Over at The American Prospect, David Kirp reviews two new books on higher education: Jonathan Cole’s The Great American University: It’s Rise to Prominence, Its Indispensable National Role, Why it Must Be Protected and Andrew Hacker and Claudia Dreifus’s Higher Education?: How Colleges are Wasting Our Money and Failing Our Kids.
More than nine Americans in 10 say that universities are among the nation’s “most valuable resources,” but they hold different and sometimes conflicting ideas about what universities are valuable for. Universities are expected to generate ideas and generate jobs, to prepare the next generation of leaders and open their doors to the great mass of high school graduates, to speak truth to power and serve as resources for those in power.
Needless to say, higher education hasn’t figured out how to do all these things at once, and its failings have been grist for a cottage industry of sharp-eyed critics. Andrew Hacker and Claudia Dreifus’ Higher Education is the latest addition to this bookshelf of broadsides, the question mark in the title signaling its viewpoint. In sharp contrast, Jonathan Cole’s The Great American University is a 616-page paean to elite research universities. Each book offers something of value but goes too far: American universities are neither the frauds that Higher Education asserts nor as impressive as The Great American University imagines.
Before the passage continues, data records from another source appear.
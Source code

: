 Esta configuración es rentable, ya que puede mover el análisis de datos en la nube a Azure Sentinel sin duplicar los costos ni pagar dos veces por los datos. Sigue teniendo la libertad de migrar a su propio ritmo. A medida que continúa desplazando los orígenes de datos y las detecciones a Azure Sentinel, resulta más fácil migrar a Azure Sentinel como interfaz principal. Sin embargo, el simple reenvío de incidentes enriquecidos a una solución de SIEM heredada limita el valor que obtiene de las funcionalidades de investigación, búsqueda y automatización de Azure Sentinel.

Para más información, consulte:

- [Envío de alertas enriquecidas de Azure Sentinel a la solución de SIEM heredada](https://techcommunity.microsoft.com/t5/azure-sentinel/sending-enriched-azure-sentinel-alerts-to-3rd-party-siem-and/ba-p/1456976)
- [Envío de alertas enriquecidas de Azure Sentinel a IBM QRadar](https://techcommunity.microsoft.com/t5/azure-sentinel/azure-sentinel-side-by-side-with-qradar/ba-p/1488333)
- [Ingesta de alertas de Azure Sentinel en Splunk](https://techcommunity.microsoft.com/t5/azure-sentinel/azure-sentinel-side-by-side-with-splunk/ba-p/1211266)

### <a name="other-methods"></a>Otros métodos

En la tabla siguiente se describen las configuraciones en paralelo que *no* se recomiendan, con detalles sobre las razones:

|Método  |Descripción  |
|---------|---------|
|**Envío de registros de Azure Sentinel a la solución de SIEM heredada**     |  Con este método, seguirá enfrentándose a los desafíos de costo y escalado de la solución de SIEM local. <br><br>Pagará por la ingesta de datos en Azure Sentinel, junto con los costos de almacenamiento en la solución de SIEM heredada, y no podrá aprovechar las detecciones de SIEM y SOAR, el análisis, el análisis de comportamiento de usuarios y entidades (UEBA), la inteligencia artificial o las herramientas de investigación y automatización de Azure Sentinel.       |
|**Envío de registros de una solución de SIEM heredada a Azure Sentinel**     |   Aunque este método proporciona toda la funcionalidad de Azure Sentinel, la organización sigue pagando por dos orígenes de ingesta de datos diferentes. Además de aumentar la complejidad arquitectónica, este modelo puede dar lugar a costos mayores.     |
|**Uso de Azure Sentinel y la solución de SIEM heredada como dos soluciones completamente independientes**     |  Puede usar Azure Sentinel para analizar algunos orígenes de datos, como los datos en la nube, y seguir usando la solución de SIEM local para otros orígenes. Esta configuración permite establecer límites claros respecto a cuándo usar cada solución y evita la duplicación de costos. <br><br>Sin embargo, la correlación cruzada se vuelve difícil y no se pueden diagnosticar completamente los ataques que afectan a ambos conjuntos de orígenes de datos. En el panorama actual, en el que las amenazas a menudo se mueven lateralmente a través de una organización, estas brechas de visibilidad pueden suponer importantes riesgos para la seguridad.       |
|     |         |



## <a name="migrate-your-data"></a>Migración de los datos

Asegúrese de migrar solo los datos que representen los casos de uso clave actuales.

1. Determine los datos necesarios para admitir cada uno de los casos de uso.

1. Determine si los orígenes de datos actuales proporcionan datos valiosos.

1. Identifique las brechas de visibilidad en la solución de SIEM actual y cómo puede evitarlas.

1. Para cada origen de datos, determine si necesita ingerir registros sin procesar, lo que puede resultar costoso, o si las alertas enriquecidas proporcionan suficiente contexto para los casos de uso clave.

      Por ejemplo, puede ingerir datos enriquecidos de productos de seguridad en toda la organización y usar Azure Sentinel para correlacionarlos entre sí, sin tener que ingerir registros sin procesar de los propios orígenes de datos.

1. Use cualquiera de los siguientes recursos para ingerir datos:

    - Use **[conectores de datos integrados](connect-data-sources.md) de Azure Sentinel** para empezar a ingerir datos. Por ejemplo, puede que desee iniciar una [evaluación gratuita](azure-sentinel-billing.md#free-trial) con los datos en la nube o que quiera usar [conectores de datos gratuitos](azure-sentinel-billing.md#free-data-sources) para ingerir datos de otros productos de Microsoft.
Here is Kirp on Hacker and Dreifus:
The vision of a college education that Hacker and Dreifus advance is as timeless as Cardinal Newman’s classic 19th-century account, The Idea of a University. “College should be a cultural journey, an intellectual expedition,” the authors write. A major like sport management or sign-language interpretation has no place in this vision: “It isn’t education. It is training.” What should colleges do? Make undergraduates “more interesting people,” Hacker and Dreifus say.
While the idea that college should produce “more interesting people” is a good one, I am not sure if it will fly anywhere in today’s culture of higher education. Yet I respect what Hacker and Dreifus have to say about this. Sometimes I wonder if our attempts to be relevant and, in some cases, to prevent our colleges from closing, have resulted in us throwing out the baby with the bath water.